Cena a oscuras en Berlín
En el Unsicht-Bar el cliente solo sabe cuál es de verdad el menú al final de la comida
“Buenas noches, soy Markus, hoy seré su camarero durante toda la velada. Apaguen los teléfonos, dejen en el guardarropa cualquier aparato que emita luz y síganme apoyando sus manos en mis hombros”. Así empieza la cena en uno de los restaurantes más originales de la noche berlinesa: el Unsicht-Bar. Lo que viene después es totalmente imprevisto, ya que el servicio y la degustación se llevan a cabo en la más completa oscuridad.
La falta de luz es, por supuesto, el plato más fuerte y llamativo de este local (en alemán unsichtbar significa invisible), pero también la comida. Después de ser recibidos por el personal y antes de pasar al comedor, los clientes eligen menú en el bar. La única guía en la carta es una descripción más bien figurada. Así, se puede elegir un menú con pescado cuyo plato principal contiene “un noble que nada en una cama dorada, con huéspedes de todo el mundo, que se emborrachan con vino fino” o uno de ternera con “un delicado aristócrata que se une al mundo del hampa francés en un mar rojo de sensualidad”. Y así hasta cinco menús: otro con carne de ave, uno vegetariano y el atractivo 'menú sorpresa'. El precio varía entre los 40 y los 60 euros por persona. Para evitar disgustos, este es el momento de avisar de posibles alergias o intolerancias.

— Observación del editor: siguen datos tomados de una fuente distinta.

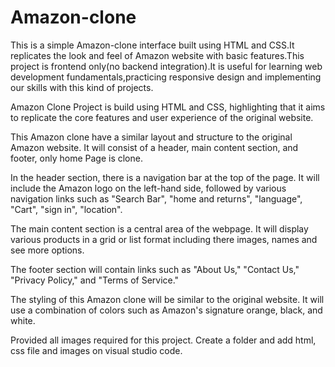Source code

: # Amazon-clone
This is a simple Amazon-clone interface built using HTML and CSS.It replicates the look and feel of Amazon website with basic features.This project is frontend only(no backend integration).It is useful for learning web development fundamentals,practicing responsive design and implementing our skills with this kind of projects.

Amazon Clone Project is build using HTML and CSS, highlighting that it aims to replicate the core features and user experience of the original website.

This Amazon clone have a similar layout and structure to the original Amazon website. It will consist of a header, main content section, and footer, only home Page is clone.

In the header section, there is a navigation bar at the top of the page. It will include the Amazon logo on the left-hand side, followed by various navigation links such as "Search Bar", "home and returns", "language", "Cart", "sign in", "location".

The main content section is a central area of the webpage. It will display various products in a grid or list format including there images, names and see more options.

The footer section will contain links such as "About Us," "Contact Us," "Privacy Policy," and "Terms of Service."

The styling of this Amazon clone will be similar to the original website. It will use a combination of colors such as Amazon's signature orange, black, and white.

Provided all images required for this project. Create a folder and add html, css file and images on visual studio code.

Entramos conducidos por los camareros de la sala principal, que son en su totalidad ciegos o discapacitados visuales, y aquí viene el primer shock: tal y como nos avisaron, no se ve nada de nada. Por eso debemos relajarnos y dejarnos llevar. Lo mejor para ello es cerrar los ojos. “Hay gente que simplemente no lo aguanta y se da la vuelta o que se pasa la velada forzando la vista”, apunta una de las responsables. Los camareros son nuestros ojos: ellos nos aconsejan cómo debemos comportarnos (sentarnos hacia atrás cuando vengan a servirnos, poner un objeto en el centro como orientación, colocar el vaso a las 13:10 para no derramar su contenido, etcétera) y nos avisan de que bajo ningún concepto debemos levantarnos sin llamarlos.

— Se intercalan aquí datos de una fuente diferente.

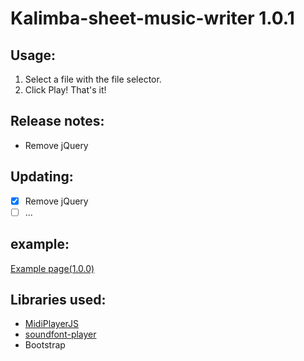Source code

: # Kalimba-sheet-music-writer 1.0.1
## Usage:
1. Select a file with the file selector.
2. Click Play!
That's it!
## Release notes:
* Remove jQuery
## Updating:
- [x] Remove jQuery
- [ ] ...
## example:
[Example page(1.0.0)](https://urobot2011.github.io/Kalimba-sheet-music-writer/ "Example page(1.0.0)")
## Libraries used:
* [MidiPlayerJS](https://github.com/grimmdude/MidiPlayerJS "https://github.com/grimmdude/MidiPlayerJS")
* [soundfont-player](https://github.com/danigb/soundfont-player "https://github.com/danigb/soundfont-player")
* Bootstrap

Los socios del local lo fundaron inicialmente como un proyecto social para darle trabajo a personas que en mundo de la restauración no tendrían ninguna oportunidad debido a su discapacidad. Y la teoría que manejan es que el sentido de la vista está sobrevalorado y que, por culpa de la cantidad ingente de input visual que recibimos a lo largo del día, se prescinde a menudo del resto de los sentidos para relacionarnos con el mundo. Su idea parece haber cuajado, a juzgar por el éxito que tiene entre el público berlinés y los turistas de la ciudad. Aquí se pone en práctica la filosofía que nos cuentan al principio: una vez a la mesa, debemos empezar a buscar los cubiertos y la comida con el tacto, nos relacionaremos con el camarero y nuestros acompañantes solo por la voz y el oído y, por supuesto, el olfato y el gusto se convertirán en los verdaderos protagonistas.
La cena suele durar unas dos horas y solo después, cuando el cliente vuelve a ser conducido al bar, se le dice qué ha comido, lo que provoca reacciones inesperadas: quizás alguien descubre que le ha gustado algo que nunca hubiera comido o se sorprende al conocer el ingrediente principal de un plato que nunca hubiera adivinado.

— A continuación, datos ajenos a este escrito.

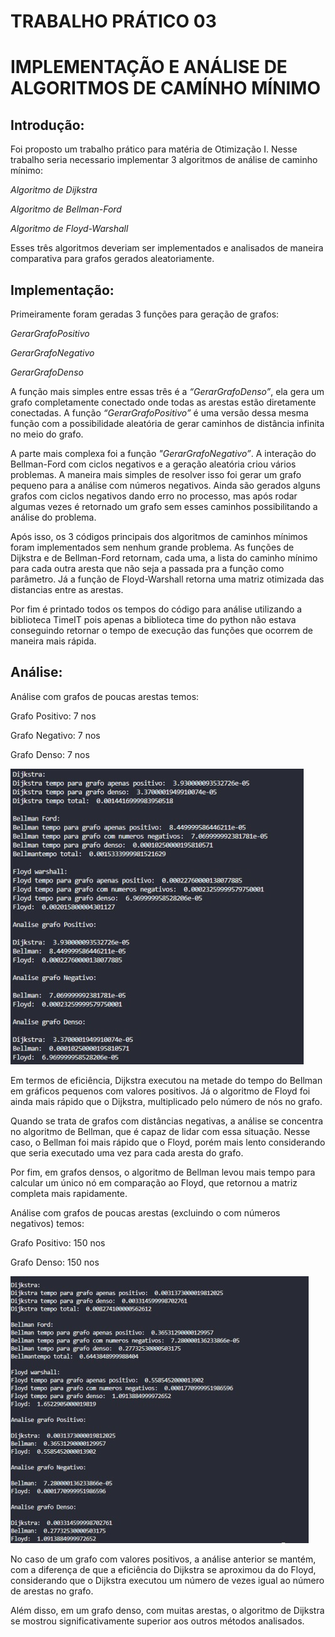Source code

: # TRABALHO PRÁTICO 03  

# IMPLEMENTAÇÃO E ANÁLISE DE ALGORITMOS DE CAMÍNHO MÍNIMO 

 

## Introdução: 
 
Foi proposto um trabalho prático para matéria de Otimização I. Nesse trabalho seria necessario implementar 3 algoritmos de análise de caminho mínimo: 

 

*Algoritmo de Dijkstra*

*Algoritmo de Bellman-Ford*  

*Algoritmo de Floyd-Warshall* 

 

Esses três algoritmos deveriam ser implementados e analisados de maneira comparativa para grafos gerados aleatoriamente. 

 

 

## Implementação: 

Primeiramente foram geradas 3 funções para geração de grafos: 
 
*GerarGrafoPositivo* 

*GerarGrafoNegativo* 

*GerarGrafoDenso*

A função mais simples entre essas três é a *“GerarGrafoDenso”*, ela gera um grafo completamente conectado onde todas as arestas estão diretamente conectadas. A função *“GerarGrafoPositivo”* é uma versão dessa mesma função com a possibilidade aleatória de gerar caminhos de distância infinita no meio do grafo.  

A parte mais complexa foi a função *"GerarGrafoNegativo”*. A interação do Bellman-Ford com ciclos negativos e a geração aleatória criou vários problemas. A maneira mais simples de resolver isso foi gerar um grafo pequeno para a análise com números negativos. Ainda são gerados alguns grafos com ciclos negativos dando erro no processo, mas após rodar algumas vezes é retornado um grafo sem esses caminhos possibilitando a análise do problema.

Após isso, os 3 códigos principais dos algoritmos de caminhos mínimos foram implementados sem nenhum grande problema. As funções de Dijkstra e de Bellman-Ford retornam, cada uma, a lista do caminho mínimo para cada outra aresta que não seja a passada pra a função como parâmetro. Já a função de Floyd-Warshall retorna uma matriz otimizada das distancias entre as arestas. 

Por fim é printado todos os tempos do código para análise utilizando a biblioteca TimeIT pois apenas a biblioteca time do python não estava conseguindo retornar o tempo de execução das funções que ocorrem de maneira mais rápida. 

 

## Análise: 

Análise com grafos de poucas arestas temos: 

Grafo Positivo: 7 nos 

Grafo Negativo: 7 nos 

Grafo Denso: 7 nos 

 

![Grafo Pequeno](imagens/GrafoPequeno.jpeg)

 

Em termos de eficiência, Dijkstra executou na metade do tempo do Bellman em gráficos pequenos com valores positivos. Já o algoritmo de Floyd foi ainda mais rápido que o Dijkstra, multiplicado pelo número de nós no grafo. 

  

Quando se trata de grafos com distâncias negativas, a análise se concentra no algoritmo de Bellman, que é capaz de lidar com essa situação. Nesse caso, o Bellman foi mais rápido que o Floyd, porém mais lento considerando que seria executado uma vez para cada aresta do grafo. 

  

Por fim, em grafos densos, o algoritmo de Bellman levou mais tempo para calcular um único nó em comparação ao Floyd, que retornou a matriz completa mais rapidamente. 

 

Análise com grafos de poucas arestas (excluindo o com números negativos) temos: 

Grafo Positivo: 150 nos 

Grafo Denso:   150 nos 

 
![Grafo Grande](imagens\GrafoGrande.jpeg)


No caso de um grafo com valores positivos, a análise anterior se mantém, com a diferença de que a eficiência do Dijkstra se aproximou da do Floyd, considerando que o Dijkstra executou um número de vezes igual ao número de arestas no grafo. 

Além disso, em um grafo denso, com muitas arestas, o algoritmo de Dijkstra se mostrou significativamente superior aos outros métodos analisados.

La sala principal, que puede albergar a unos 150 comensales, es un verdadero secreto. Nadie, excepto los trabajadores videntes, conoce su apariencia a la luz del día. Nadie lo ha filmado, no existen cámaras de seguridad y ni la prensa ni los amigos pueden vistarlo si no es en la oscuridad. El restaurante usa ese secretismo y profesionalidad porque confía en el boca a boca. No es necesario airear cómo se realiza el menú ni qué ocurre más allá de la puerta en forma de laberinto que sirve de entrada. Ese es también su atractivo: no solo prescindir de la vista una vez traspasado el umbral y dejarnos llevar por el resto de los sentidos, sino empezar a hacerlo también fuera.